Process Namespaces

Linux namespaces are a kernel feature that partition kernel resources so that processes in one namespace can’t see or modify resources in another. The PID namespace isolates process IDs — processes in different PID namespaces can have the same PID, and PID namespace nesting creates a hierarchy.

The Core Concept

Without namespaces, the whole system shares one PID tree. PID 1 is always init.

With PID namespaces:

Host namespace (PID namespace 0)
└── Container namespace (PID namespace 1)
    ├── PID 1 (inside container = PID 256 on host)
    ├── PID 2 (nginx = PID 257 on host)
    └── PID 3 (bash = PID 258 on host)

Inside the container, processes see PIDs 1, 2, 3 as normal.
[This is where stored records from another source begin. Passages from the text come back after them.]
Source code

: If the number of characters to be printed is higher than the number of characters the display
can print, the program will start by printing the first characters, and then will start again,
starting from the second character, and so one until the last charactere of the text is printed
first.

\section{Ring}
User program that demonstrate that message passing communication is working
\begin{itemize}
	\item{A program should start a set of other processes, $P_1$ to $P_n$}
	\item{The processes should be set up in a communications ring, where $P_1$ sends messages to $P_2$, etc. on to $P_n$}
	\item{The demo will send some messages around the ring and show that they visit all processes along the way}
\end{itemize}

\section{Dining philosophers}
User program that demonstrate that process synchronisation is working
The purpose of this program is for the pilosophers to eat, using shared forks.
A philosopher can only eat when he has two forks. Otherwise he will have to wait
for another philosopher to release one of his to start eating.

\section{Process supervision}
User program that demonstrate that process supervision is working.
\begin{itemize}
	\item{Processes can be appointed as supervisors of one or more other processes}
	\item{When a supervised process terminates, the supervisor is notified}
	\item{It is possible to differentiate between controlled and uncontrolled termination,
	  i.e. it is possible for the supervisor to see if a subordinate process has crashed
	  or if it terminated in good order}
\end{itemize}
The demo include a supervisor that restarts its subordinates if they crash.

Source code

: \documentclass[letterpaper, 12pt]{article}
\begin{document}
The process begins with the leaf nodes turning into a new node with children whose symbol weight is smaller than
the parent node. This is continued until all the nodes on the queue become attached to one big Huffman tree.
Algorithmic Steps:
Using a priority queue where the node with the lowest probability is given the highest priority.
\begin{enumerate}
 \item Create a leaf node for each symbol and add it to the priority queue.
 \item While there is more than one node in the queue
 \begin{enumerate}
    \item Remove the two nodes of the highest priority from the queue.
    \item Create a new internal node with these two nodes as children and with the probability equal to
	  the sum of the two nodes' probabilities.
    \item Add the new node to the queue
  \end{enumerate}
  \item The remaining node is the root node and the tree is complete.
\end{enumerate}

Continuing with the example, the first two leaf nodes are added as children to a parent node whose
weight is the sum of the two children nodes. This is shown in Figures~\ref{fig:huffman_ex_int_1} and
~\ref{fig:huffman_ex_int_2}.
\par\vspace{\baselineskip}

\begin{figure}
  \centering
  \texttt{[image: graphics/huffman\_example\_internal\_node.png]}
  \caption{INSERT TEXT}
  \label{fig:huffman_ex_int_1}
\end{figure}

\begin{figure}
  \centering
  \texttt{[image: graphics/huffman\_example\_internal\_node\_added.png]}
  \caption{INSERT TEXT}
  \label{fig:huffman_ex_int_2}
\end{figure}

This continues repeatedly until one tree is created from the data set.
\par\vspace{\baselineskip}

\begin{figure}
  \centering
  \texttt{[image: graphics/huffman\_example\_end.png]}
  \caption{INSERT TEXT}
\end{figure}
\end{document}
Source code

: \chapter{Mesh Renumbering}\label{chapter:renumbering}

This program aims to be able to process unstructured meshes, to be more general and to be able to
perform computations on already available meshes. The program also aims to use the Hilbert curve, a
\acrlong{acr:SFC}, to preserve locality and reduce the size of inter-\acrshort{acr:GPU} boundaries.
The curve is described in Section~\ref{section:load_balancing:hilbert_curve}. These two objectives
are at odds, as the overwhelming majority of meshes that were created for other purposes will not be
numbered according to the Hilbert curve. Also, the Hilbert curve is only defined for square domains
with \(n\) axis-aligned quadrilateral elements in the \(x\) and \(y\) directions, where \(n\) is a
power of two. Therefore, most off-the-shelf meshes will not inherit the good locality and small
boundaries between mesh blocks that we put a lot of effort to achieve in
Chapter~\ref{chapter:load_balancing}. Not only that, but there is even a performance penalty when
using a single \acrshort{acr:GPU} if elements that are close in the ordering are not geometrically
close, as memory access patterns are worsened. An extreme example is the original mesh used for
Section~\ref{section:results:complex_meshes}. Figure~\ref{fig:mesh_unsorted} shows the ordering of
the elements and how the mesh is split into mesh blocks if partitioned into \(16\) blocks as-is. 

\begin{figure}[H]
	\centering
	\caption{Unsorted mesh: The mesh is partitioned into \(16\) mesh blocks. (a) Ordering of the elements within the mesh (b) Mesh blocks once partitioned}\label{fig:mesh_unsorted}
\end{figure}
On the host, they have different PIDs in a completely separate namespace.

Creating a PID Namespace

The unshare command creates a new namespace:

# Create a new PID namespace and run a shell in it
unshare --pid --fork --map-root-user bash
 
# Inside the new namespace:
echo $$                     # shows PID 1
ps aux                     # only sees processes in this namespace

Or via nsenter to enter an existing namespace:

# Find a process's PID namespace
ls -la /proc/$$/ns/pid
 
# Enter it
nsenter --target 1234 --pid bash

How PID Namespaces Work

The clone(2) syscall

clone(CLONE_NEWPID | CLONE_NEWNS | CLONE_NEWNET, stack, flags);

CLONE_NEWPID tells the kernel: create a new PID namespace. The child starts with PID 1 inside the new namespace.

The Namespace Hierarchy

Namespaces are nested. When you create a PID namespace inside another:

/proc/[pid]/ns/pid_for_children    ← created when this process has children
/proc/[pid]/ns/pid                 ← this process's namespace

The first process in a new PID namespace has its own “init” role: it reaps orphaned children (Zombies). If it exits, the namespace is destroyed and all remaining processes in it are killed.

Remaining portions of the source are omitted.